• Problem: The full set of entries needs to be reproduced exactly.

• Records for the task:

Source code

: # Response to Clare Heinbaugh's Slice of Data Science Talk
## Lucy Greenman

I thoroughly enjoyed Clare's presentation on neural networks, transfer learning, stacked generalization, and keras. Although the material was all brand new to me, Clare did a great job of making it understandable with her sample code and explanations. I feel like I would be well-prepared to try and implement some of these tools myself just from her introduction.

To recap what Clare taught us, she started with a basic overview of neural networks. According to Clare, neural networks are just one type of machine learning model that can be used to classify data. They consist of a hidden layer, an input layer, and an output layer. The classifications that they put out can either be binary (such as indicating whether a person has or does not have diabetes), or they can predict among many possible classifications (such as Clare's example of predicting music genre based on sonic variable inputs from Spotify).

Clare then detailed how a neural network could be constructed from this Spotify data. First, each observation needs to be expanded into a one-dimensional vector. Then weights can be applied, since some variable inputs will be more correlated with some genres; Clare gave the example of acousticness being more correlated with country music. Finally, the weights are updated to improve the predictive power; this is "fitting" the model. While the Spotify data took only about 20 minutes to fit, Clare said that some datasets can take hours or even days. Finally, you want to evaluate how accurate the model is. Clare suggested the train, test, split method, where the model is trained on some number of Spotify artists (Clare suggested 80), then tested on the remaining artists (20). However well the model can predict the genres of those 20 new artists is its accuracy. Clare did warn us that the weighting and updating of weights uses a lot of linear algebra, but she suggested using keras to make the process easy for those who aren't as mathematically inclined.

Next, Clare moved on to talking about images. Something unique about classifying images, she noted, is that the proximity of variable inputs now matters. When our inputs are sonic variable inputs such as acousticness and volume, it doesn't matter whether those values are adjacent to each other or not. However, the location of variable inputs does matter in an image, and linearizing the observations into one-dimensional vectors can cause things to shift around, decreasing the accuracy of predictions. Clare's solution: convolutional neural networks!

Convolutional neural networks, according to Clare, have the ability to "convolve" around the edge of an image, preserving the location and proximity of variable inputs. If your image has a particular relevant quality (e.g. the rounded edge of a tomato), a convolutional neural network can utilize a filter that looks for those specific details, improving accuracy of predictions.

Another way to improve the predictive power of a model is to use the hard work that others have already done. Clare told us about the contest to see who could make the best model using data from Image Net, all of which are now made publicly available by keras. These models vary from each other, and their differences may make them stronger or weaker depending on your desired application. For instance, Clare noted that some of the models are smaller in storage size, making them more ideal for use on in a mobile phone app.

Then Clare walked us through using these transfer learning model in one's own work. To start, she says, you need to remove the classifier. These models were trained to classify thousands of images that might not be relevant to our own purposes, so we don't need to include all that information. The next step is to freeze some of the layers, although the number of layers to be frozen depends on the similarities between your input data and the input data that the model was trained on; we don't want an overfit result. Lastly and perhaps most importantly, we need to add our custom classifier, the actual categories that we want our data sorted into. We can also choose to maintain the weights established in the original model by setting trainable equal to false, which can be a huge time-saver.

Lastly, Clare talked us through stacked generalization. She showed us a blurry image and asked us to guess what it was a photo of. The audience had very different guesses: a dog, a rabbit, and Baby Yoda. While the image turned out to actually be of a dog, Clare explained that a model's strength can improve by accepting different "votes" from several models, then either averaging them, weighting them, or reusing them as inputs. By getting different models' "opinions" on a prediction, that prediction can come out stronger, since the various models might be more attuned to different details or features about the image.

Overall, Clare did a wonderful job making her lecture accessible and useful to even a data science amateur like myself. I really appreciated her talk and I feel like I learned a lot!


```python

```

• Result for this exercise:
Source code

: # Response to Clare Heinbaugh's Slice of Data Science Talk
## Lucy Greenman

I thoroughly enjoyed Clare's presentation on neural networks, transfer learning, stacked generalization, and keras. Although the material was all brand new to me, Clare did a great job of making it understandable with her sample code and explanations. I feel like I would be well-prepared to try and implement some of these tools myself just from her introduction.

To recap what Clare taught us, she started with a basic overview of neural networks. According to Clare, neural networks are just one type of machine learning model that can be used to classify data. They consist of a hidden layer, an input layer, and an output layer. The classifications that they put out can either be binary (such as indicating whether a person has or does not have diabetes), or they can predict among many possible classifications (such as Clare's example of predicting music genre based on sonic variable inputs from Spotify).

Clare then detailed how a neural network could be constructed from this Spotify data. First, each observation needs to be expanded into a one-dimensional vector. Then weights can be applied, since some variable inputs will be more correlated with some genres; Clare gave the example of acousticness being more correlated with country music. Finally, the weights are updated to improve the predictive power; this is "fitting" the model. While the Spotify data took only about 20 minutes to fit, Clare said that some datasets can take hours or even days. Finally, you want to evaluate how accurate the model is. Clare suggested the train, test, split method, where the model is trained on some number of Spotify artists (Clare suggested 80), then tested on the remaining artists (20). However well the model can predict the genres of those 20 new artists is its accuracy. Clare did warn us that the weighting and updating of weights uses a lot of linear algebra, but she suggested using keras to make the process easy for those who aren't as mathematically inclined.

Next, Clare moved on to talking about images. Something unique about classifying images, she noted, is that the proximity of variable inputs now matters. When our inputs are sonic variable inputs such as acousticness and volume, it doesn't matter whether those values are adjacent to each other or not. However, the location of variable inputs does matter in an image, and linearizing the observations into one-dimensional vectors can cause things to shift around, decreasing the accuracy of predictions. Clare's solution: convolutional neural networks!

Convolutional neural networks, according to Clare, have the ability to "convolve" around the edge of an image, preserving the location and proximity of variable inputs. If your image has a particular relevant quality (e.g. the rounded edge of a tomato), a convolutional neural network can utilize a filter that looks for those specific details, improving accuracy of predictions.

Another way to improve the predictive power of a model is to use the hard work that others have already done. Clare told us about the contest to see who could make the best model using data from Image Net, all of which are now made publicly available by keras. These models vary from each other, and their differences may make them stronger or weaker depending on your desired application. For instance, Clare noted that some of the models are smaller in storage size, making them more ideal for use on in a mobile phone app.

Then Clare walked us through using these transfer learning model in one's own work. To start, she says, you need to remove the classifier. These models were trained to classify thousands of images that might not be relevant to our own purposes, so we don't need to include all that information. The next step is to freeze some of the layers, although the number of layers to be frozen depends on the similarities between your input data and the input data that the model was trained on; we don't want an overfit result. Lastly and perhaps most importantly, we need to add our custom classifier, the actual categories that we want our data sorted into. We can also choose to maintain the weights established in the original model by setting trainable equal to false, which can be a huge time-saver.

Lastly, Clare talked us through stacked generalization. She showed us a blurry image and asked us to guess what it was a photo of. The audience had very different guesses: a dog, a rabbit, and Baby Yoda. While the image turned out to actually be of a dog, Clare explained that a model's strength can improve by accepting different "votes" from several models, then either averaging them, weighting them, or reusing them as inputs. By getting different models' "opinions" on a prediction, that prediction can come out stronger, since the various models might be more attuned to different details or features about the image.

Overall, Clare did a wonderful job making her lecture accessible and useful to even a data science amateur like myself. I really appreciated her talk and I feel like I learned a lot!


```python

```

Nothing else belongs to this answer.